# WHAT TO WORK ON:
From first line to last, output the records below exactly.

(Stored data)
+---+

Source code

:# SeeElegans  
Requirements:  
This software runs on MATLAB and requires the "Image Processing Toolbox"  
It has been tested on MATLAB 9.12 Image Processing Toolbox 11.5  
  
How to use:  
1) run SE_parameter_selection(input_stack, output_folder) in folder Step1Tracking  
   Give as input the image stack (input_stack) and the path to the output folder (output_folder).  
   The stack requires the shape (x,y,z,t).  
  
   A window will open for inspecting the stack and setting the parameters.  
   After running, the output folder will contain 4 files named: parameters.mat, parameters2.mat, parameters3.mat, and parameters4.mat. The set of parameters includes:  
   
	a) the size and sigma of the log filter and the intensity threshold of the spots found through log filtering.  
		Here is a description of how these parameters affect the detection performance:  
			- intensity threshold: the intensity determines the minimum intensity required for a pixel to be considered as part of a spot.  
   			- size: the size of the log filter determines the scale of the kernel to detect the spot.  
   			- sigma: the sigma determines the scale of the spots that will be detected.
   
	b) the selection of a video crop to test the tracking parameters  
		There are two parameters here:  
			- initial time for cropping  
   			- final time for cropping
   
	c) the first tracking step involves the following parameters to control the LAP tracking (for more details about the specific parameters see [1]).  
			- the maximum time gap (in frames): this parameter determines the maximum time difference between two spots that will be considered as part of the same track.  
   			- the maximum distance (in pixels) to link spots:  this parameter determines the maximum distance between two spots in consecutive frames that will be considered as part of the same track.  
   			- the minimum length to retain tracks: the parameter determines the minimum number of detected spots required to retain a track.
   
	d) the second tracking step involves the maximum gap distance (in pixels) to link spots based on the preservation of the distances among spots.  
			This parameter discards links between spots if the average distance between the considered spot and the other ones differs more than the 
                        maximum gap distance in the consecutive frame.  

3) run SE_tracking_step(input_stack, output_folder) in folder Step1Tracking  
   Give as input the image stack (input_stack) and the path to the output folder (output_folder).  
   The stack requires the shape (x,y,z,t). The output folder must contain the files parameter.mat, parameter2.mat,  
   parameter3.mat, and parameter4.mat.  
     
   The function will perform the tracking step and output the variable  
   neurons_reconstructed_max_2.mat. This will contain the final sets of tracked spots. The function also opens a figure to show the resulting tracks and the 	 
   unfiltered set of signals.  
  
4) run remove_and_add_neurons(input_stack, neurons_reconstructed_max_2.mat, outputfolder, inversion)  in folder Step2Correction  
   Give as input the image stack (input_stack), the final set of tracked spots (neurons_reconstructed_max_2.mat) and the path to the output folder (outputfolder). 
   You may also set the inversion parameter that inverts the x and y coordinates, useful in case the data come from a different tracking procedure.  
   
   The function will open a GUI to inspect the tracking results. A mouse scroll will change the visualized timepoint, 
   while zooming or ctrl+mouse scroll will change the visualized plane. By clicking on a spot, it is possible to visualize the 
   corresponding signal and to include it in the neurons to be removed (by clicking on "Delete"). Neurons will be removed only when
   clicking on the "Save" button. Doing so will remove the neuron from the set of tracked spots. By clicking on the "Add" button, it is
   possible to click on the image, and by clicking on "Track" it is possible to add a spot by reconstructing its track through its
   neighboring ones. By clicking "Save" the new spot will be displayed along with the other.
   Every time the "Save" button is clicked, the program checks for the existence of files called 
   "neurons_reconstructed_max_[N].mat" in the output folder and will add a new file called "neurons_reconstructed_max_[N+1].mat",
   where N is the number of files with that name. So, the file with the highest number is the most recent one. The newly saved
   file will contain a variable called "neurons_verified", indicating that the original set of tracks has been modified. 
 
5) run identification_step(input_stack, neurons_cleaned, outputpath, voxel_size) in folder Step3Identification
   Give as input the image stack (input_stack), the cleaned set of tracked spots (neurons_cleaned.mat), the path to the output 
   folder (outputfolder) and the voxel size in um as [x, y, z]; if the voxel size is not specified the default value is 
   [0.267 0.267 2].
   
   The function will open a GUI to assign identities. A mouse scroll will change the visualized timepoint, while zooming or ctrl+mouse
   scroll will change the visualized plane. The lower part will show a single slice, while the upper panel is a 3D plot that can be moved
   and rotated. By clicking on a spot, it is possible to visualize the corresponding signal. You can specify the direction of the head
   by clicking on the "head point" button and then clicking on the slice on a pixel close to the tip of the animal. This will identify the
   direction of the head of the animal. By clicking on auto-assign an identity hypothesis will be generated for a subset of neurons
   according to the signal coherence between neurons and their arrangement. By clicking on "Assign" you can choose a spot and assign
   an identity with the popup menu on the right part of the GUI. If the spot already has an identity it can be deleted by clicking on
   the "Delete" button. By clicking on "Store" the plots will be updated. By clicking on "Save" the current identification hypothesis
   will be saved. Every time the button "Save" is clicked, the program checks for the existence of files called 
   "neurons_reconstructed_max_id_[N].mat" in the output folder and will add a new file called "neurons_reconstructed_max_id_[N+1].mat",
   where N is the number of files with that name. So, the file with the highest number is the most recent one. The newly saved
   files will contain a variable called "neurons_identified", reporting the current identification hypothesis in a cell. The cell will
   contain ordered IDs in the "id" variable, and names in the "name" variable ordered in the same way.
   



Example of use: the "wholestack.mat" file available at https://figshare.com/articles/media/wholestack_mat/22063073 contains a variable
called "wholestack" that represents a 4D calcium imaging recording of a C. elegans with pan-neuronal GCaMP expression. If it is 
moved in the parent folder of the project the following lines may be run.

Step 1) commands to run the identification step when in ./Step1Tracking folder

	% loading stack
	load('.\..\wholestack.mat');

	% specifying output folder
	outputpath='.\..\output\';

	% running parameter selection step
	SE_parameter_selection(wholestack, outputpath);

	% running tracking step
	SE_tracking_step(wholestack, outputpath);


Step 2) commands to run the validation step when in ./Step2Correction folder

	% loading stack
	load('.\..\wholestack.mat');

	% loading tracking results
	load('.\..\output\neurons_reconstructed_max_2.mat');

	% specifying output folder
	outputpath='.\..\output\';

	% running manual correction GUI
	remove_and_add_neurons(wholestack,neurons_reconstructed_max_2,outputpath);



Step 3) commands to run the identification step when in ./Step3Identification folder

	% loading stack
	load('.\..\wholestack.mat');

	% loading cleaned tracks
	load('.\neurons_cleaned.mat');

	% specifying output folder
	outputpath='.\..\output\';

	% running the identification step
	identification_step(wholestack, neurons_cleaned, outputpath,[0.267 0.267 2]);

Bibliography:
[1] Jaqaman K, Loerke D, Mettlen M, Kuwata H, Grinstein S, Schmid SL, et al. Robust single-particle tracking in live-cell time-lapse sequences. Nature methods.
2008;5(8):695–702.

+---+

# WRITTEN SOLUTION:
Source code

:# SeeElegans  
Requirements:  
This software runs on MATLAB and requires the "Image Processing Toolbox"  
It has been tested on MATLAB 9.12 Image Processing Toolbox 11.5  
  
How to use:  
1) run SE_parameter_selection(input_stack, output_folder) in folder Step1Tracking  
   Give as input the image stack (input_stack) and the path to the output folder (output_folder).  
   The stack requires the shape (x,y,z,t).  
  
   A window will open for inspecting the stack and setting the parameters.  
   After running, the output folder will contain 4 files named: parameters.mat, parameters2.mat, parameters3.mat, and parameters4.mat. The set of parameters includes:  
   
	a) the size and sigma of the log filter and the intensity threshold of the spots found through log filtering.  
		Here is a description of how these parameters affect the detection performance:  
			- intensity threshold: the intensity determines the minimum intensity required for a pixel to be considered as part of a spot.  
   			- size: the size of the log filter determines the scale of the kernel to detect the spot.  
   			- sigma: the sigma determines the scale of the spots that will be detected.
   
	b) the selection of a video crop to test the tracking parameters  
		There are two parameters here:  
			- initial time for cropping  
   			- final time for cropping
   
	c) the first tracking step involves the following parameters to control the LAP tracking (for more details about the specific parameters see [1]).  
			- the maximum time gap (in frames): this parameter determines the maximum time difference between two spots that will be considered as part of the same track.  
   			- the maximum distance (in pixels) to link spots:  this parameter determines the maximum distance between two spots in consecutive frames that will be considered as part of the same track.  
   			- the minimum length to retain tracks: the parameter determines the minimum number of detected spots required to retain a track.
   
	d) the second tracking step involves the maximum gap distance (in pixels) to link spots based on the preservation of the distances among spots.  
			This parameter discards links between spots if the average distance between the considered spot and the other ones differs more than the 
                        maximum gap distance in the consecutive frame.  

3) run SE_tracking_step(input_stack, output_folder) in folder Step1Tracking  
   Give as input the image stack (input_stack) and the path to the output folder (output_folder).  
   The stack requires the shape (x,y,z,t). The output folder must contain the files parameter.mat, parameter2.mat,  
   parameter3.mat, and parameter4.mat.  
     
   The function will perform the tracking step and output the variable  
   neurons_reconstructed_max_2.mat. This will contain the final sets of tracked spots. The function also opens a figure to show the resulting tracks and the 	 
   unfiltered set of signals.  
  
4) run remove_and_add_neurons(input_stack, neurons_reconstructed_max_2.mat, outputfolder, inversion)  in folder Step2Correction  
   Give as input the image stack (input_stack), the final set of tracked spots (neurons_reconstructed_max_2.mat) and the path to the output folder (outputfolder). 
   You may also set the inversion parameter that inverts the x and y coordinates, useful in case the data come from a different tracking procedure.  
   
   The function will open a GUI to inspect the tracking results. A mouse scroll will change the visualized timepoint, 
   while zooming or ctrl+mouse scroll will change the visualized plane. By clicking on a spot, it is possible to visualize the 
   corresponding signal and to include it in the neurons to be removed (by clicking on "Delete"). Neurons will be removed only when
   clicking on the "Save" button. Doing so will remove the neuron from the set of tracked spots. By clicking on the "Add" button, it is
   possible to click on the image, and by clicking on "Track" it is possible to add a spot by reconstructing its track through its
   neighboring ones. By clicking "Save" the new spot will be displayed along with the other.
   Every time the "Save" button is clicked, the program checks for the existence of files called 
   "neurons_reconstructed_max_[N].mat" in the output folder and will add a new file called "neurons_reconstructed_max_[N+1].mat",
   where N is the number of files with that name. So, the file with the highest number is the most recent one. The newly saved
   file will contain a variable called "neurons_verified", indicating that the original set of tracks has been modified. 
 
5) run identification_step(input_stack, neurons_cleaned, outputpath, voxel_size) in folder Step3Identification
   Give as input the image stack (input_stack), the cleaned set of tracked spots (neurons_cleaned.mat), the path to the output 
   folder (outputfolder) and the voxel size in um as [x, y, z]; if the voxel size is not specified the default value is 
   [0.267 0.267 2].
   
   The function will open a GUI to assign identities. A mouse scroll will change the visualized timepoint, while zooming or ctrl+mouse
   scroll will change the visualized plane. The lower part will show a single slice, while the upper panel is a 3D plot that can be moved
   and rotated. By clicking on a spot, it is possible to visualize the corresponding signal. You can specify the direction of the head
   by clicking on the "head point" button and then clicking on the slice on a pixel close to the tip of the animal. This will identify the
   direction of the head of the animal. By clicking on auto-assign an identity hypothesis will be generated for a subset of neurons
   according to the signal coherence between neurons and their arrangement. By clicking on "Assign" you can choose a spot and assign
   an identity with the popup menu on the right part of the GUI. If the spot already has an identity it can be deleted by clicking on
   the "Delete" button. By clicking on "Store" the plots will be updated. By clicking on "Save" the current identification hypothesis
   will be saved. Every time the button "Save" is clicked, the program checks for the existence of files called 
   "neurons_reconstructed_max_id_[N].mat" in the output folder and will add a new file called "neurons_reconstructed_max_id_[N+1].mat",
   where N is the number of files with that name. So, the file with the highest number is the most recent one. The newly saved
   files will contain a variable called "neurons_identified", reporting the current identification hypothesis in a cell. The cell will
   contain ordered IDs in the "id" variable, and names in the "name" variable ordered in the same way.
   



Example of use: the "wholestack.mat" file available at https://figshare.com/articles/media/wholestack_mat/22063073 contains a variable
called "wholestack" that represents a 4D calcium imaging recording of a C. elegans with pan-neuronal GCaMP expression. If it is 
moved in the parent folder of the project the following lines may be run.

Step 1) commands to run the identification step when in ./Step1Tracking folder

	% loading stack
	load('.\..\wholestack.mat');

	% specifying output folder
	outputpath='.\..\output\';

	% running parameter selection step
	SE_parameter_selection(wholestack, outputpath);

	% running tracking step
	SE_tracking_step(wholestack, outputpath);


Step 2) commands to run the validation step when in ./Step2Correction folder

	% loading stack
	load('.\..\wholestack.mat');

	% loading tracking results
	load('.\..\output\neurons_reconstructed_max_2.mat');

	% specifying output folder
	outputpath='.\..\output\';

	% running manual correction GUI
	remove_and_add_neurons(wholestack,neurons_reconstructed_max_2,outputpath);



Step 3) commands to run the identification step when in ./Step3Identification folder

	% loading stack
	load('.\..\wholestack.mat');

	% loading cleaned tracks
	load('.\neurons_cleaned.mat');

	% specifying output folder
	outputpath='.\..\output\';

	% running the identification step
	identification_step(wholestack, neurons_cleaned, outputpath,[0.267 0.267 2]);

Bibliography:
[1] Jaqaman K, Loerke D, Mettlen M, Kuwata H, Grinstein S, Schmid SL, et al. Robust single-particle tracking in live-cell time-lapse sequences. Nature methods.
2008;5(8):695–702.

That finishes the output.